Pontius was about to comment on Eligus' continued good luck, when the pilot reported news that indicated that it was about to run out.

"Reverse thruster failure!" the pilot warned, "Brace fo..."

The Warden knew that the pilot was killed instantly when he felt the impact. Despite his strength, Pontius lost his grip and was thrown forwards into a bulkhead. Only the power armor had saved him from instant death. As it was, he broke several bones and blacked out.

When he regained consciousness, Pontius could already hear the sound of bolter fire. A gauntleted fist grasped his own, helping him to stand up.

"Brother-Captain, are you uninjured?" asked Apothecary Melitus, ignoring his own broken left arm.

"No, but these injuries do not matter," Pontius replied as he armed his bolt gun, "Tactical situation?"

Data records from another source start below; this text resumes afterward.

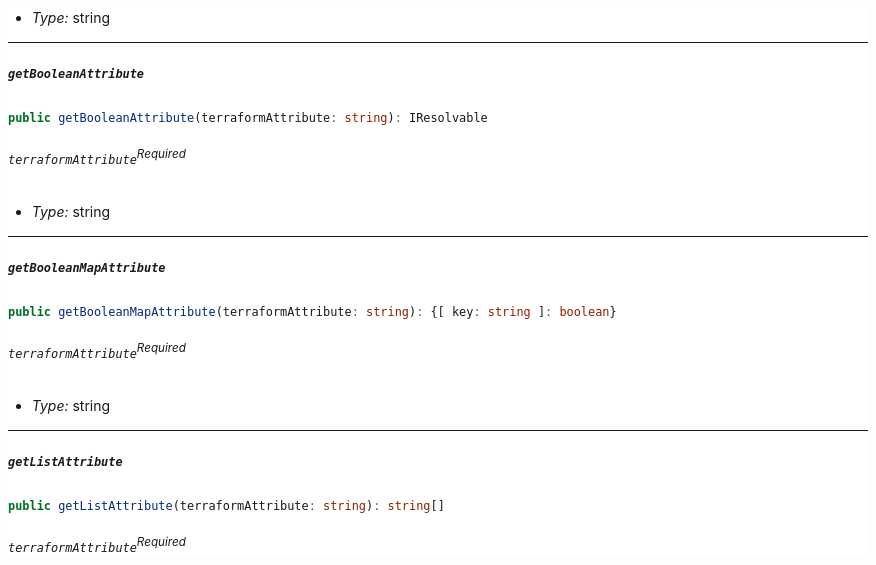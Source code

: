 - *Type:* string

---

##### `getBooleanAttribute` <a name="getBooleanAttribute" id="@cdktf/provider-azurerm.sentinelDataConnectorThreatIntelligenceTaxii.SentinelDataConnectorThreatIntelligenceTaxiiTimeoutsOutputReference.getBooleanAttribute"></a>

```typescript
public getBooleanAttribute(terraformAttribute: string): IResolvable
```

###### `terraformAttribute`<sup>Required</sup> <a name="terraformAttribute" id="@cdktf/provider-azurerm.sentinelDataConnectorThreatIntelligenceTaxii.SentinelDataConnectorThreatIntelligenceTaxiiTimeoutsOutputReference.getBooleanAttribute.parameter.terraformAttribute"></a>

- *Type:* string

---

##### `getBooleanMapAttribute` <a name="getBooleanMapAttribute" id="@cdktf/provider-azurerm.sentinelDataConnectorThreatIntelligenceTaxii.SentinelDataConnectorThreatIntelligenceTaxiiTimeoutsOutputReference.getBooleanMapAttribute"></a>

```typescript
public getBooleanMapAttribute(terraformAttribute: string): {[ key: string ]: boolean}
```

###### `terraformAttribute`<sup>Required</sup> <a name="terraformAttribute" id="@cdktf/provider-azurerm.sentinelDataConnectorThreatIntelligenceTaxii.SentinelDataConnectorThreatIntelligenceTaxiiTimeoutsOutputReference.getBooleanMapAttribute.parameter.terraformAttribute"></a>

- *Type:* string

---

##### `getListAttribute` <a name="getListAttribute" id="@cdktf/provider-azurerm.sentinelDataConnectorThreatIntelligenceTaxii.SentinelDataConnectorThreatIntelligenceTaxiiTimeoutsOutputReference.getListAttribute"></a>

```typescript
public getListAttribute(terraformAttribute: string): string[]
```

###### `terraformAttribute`<sup>Required</sup> <a name="terraformAttribute" id="@cdktf/provider-azurerm.sentinelDataConnectorThreatIntelligenceTaxii.SentinelDataConnectorThreatIntelligenceTaxiiTimeoutsOutputReference.getListAttribute.parameter.terraformAttribute"></a>

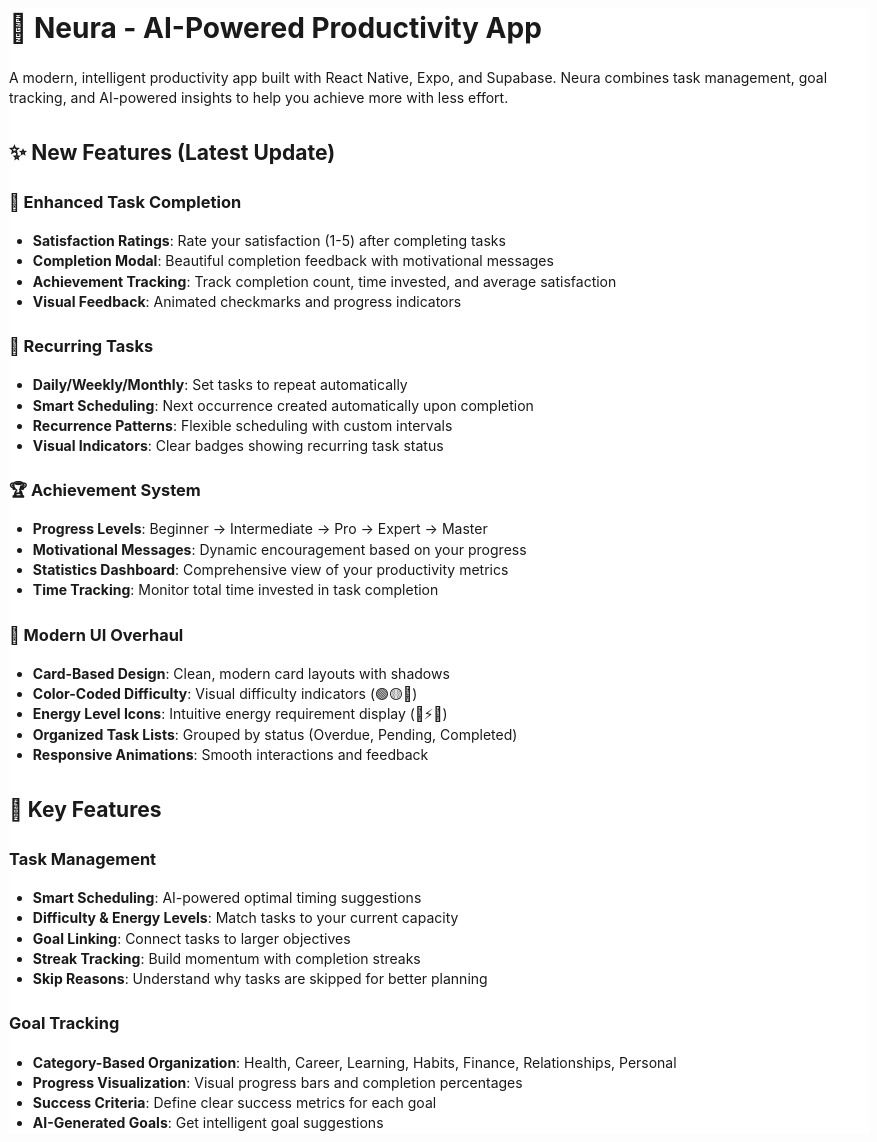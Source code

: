 # 🧠 Neura - AI-Powered Productivity App

A modern, intelligent productivity app built with React Native, Expo, and Supabase. Neura combines task management, goal tracking, and AI-powered insights to help you achieve more with less effort.

## ✨ New Features (Latest Update)

### 🎯 Enhanced Task Completion
- **Satisfaction Ratings**: Rate your satisfaction (1-5) after completing tasks
- **Completion Modal**: Beautiful completion feedback with motivational messages
- **Achievement Tracking**: Track completion count, time invested, and average satisfaction
- **Visual Feedback**: Animated checkmarks and progress indicators

### 🔄 Recurring Tasks
- **Daily/Weekly/Monthly**: Set tasks to repeat automatically
- **Smart Scheduling**: Next occurrence created automatically upon completion
- **Recurrence Patterns**: Flexible scheduling with custom intervals
- **Visual Indicators**: Clear badges showing recurring task status

### 🏆 Achievement System
- **Progress Levels**: Beginner → Intermediate → Pro → Expert → Master
- **Motivational Messages**: Dynamic encouragement based on your progress
- **Statistics Dashboard**: Comprehensive view of your productivity metrics
- **Time Tracking**: Monitor total time invested in task completion

### 🎨 Modern UI Overhaul
- **Card-Based Design**: Clean, modern card layouts with shadows
- **Color-Coded Difficulty**: Visual difficulty indicators (🟢🟡🔴)
- **Energy Level Icons**: Intuitive energy requirement display (🌱⚡🔥)
- **Organized Task Lists**: Grouped by status (Overdue, Pending, Completed)
- **Responsive Animations**: Smooth interactions and feedback

## 🚀 Key Features

### Task Management
- **Smart Scheduling**: AI-powered optimal timing suggestions
- **Difficulty & Energy Levels**: Match tasks to your current capacity
- **Goal Linking**: Connect tasks to larger objectives
- **Streak Tracking**: Build momentum with completion streaks
- **Skip Reasons**: Understand why tasks are skipped for better planning

### Goal Tracking
- **Category-Based Organization**: Health, Career, Learning, Habits, Finance, Relationships, Personal
- **Progress Visualization**: Visual progress bars and completion percentages
- **Success Criteria**: Define clear success metrics for each goal
- **AI-Generated Goals**: Get intelligent goal suggestions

Melitus motioned to the sound of gunfire and said, "We have successfully crashed into the _Cuxehaven Mortis_ and begun the boarding action. We landed within three hundred meters of the primary control center, only slightly worse than Estimated. Skitarii and cultist forces oppose us. They are more numerous than Estimated."

"Losses?" 

"Besides us, only four other Wardens remain active. Enemy resistance is fierce" Melitus replied grimly, "Brother-Logis Socrates has temporarily assumed command."

Pontius nodded, and was about to ask what happened to Adept Eligus and the other unaugmented humans on the crew. He stopped himself. He remembered that they were likely dead or crippled, and no longer relevant to the fight.

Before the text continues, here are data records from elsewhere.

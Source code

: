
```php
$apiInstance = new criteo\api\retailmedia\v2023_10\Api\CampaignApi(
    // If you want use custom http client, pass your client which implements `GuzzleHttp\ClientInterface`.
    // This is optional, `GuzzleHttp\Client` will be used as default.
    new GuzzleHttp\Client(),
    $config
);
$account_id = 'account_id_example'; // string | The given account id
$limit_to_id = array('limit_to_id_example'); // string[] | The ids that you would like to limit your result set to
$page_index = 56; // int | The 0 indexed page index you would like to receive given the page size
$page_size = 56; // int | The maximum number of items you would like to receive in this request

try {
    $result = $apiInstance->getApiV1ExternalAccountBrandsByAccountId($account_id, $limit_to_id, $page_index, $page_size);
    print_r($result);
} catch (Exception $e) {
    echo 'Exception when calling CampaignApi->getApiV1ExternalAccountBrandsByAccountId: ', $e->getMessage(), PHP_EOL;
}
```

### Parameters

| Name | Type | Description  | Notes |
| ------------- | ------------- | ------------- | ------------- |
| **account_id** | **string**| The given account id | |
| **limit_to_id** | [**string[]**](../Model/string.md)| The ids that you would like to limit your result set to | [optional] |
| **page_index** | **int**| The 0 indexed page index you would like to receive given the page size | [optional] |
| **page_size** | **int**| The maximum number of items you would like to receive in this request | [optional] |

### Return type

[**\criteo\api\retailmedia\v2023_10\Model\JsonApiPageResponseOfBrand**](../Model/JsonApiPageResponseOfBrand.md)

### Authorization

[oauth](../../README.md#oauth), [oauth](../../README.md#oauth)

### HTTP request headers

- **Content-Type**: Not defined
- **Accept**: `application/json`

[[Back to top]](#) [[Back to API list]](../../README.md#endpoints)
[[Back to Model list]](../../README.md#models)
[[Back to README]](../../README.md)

Instead, he looked at the Apothecary's ruined arm and asked, "And you?"

"I am right-handed," Melitus replied simply, hefting his bolter with his good arm.

Pontius nodded, now knowing everything he needed. With a shout, he headed for the gunfire to join the fight 

He arrived as the enemy was launching a counter-attack. Socrates had just been killed, his headless corpse dropping his plasma gun, and the enemy was hoping to press their advantage.

The Warden-Captain denied them. It did not matter that Traitor Marines led the assault. As his power-armored foes left cover, Pontius picked them off one by one, punching a mass-reactive round into each of their skulls.

"Wardens, advance!" Pontius commanded, taking the lead himself. He was not a blur, despite many attempts by his good friend Felix to train him. Instead, he was a machine. He selected targets, allocated munitions to dispatch them, and executed without hesitation. This was the main reason why he had become a Captain. The other reason seemed distant and irrelevant in the face of all this insanity.

It took ten minutes to reach the control room. It was the longest ten minutes in Pontius' considerable lifetime. He lost three more Marines - including Apothecary Melitus - before reaching his objective, but he knew that millions were dying outside every moment he tarried. 

Only one final foe remained, blocking the door to the heart of the beast. Pontius recognized the foe instantly.

"You Wardens are certainly persistent..." said the Dark Champion standing before them, his armor as black as night with a blade just as wicked, "But I'm afraid this is as far as you will go, my dear Captain."

Pontius did not bother to reply. He had no time for traitors, especially former Wardens who helped cause this atrocity. He raised his boltgun and opened fire. 

But his opponent was moving too fast. Pontius’ normally unerring rounds did not strike true. Instead, there was a cry of pain as the enemy slew Brother Branhil. In another motion, the Dark Champion swung his blade and sliced Veteran-Brother Galahad in two. Pontius was now alone, but he still kept firing until he heard the click declaring that his weapon was empty.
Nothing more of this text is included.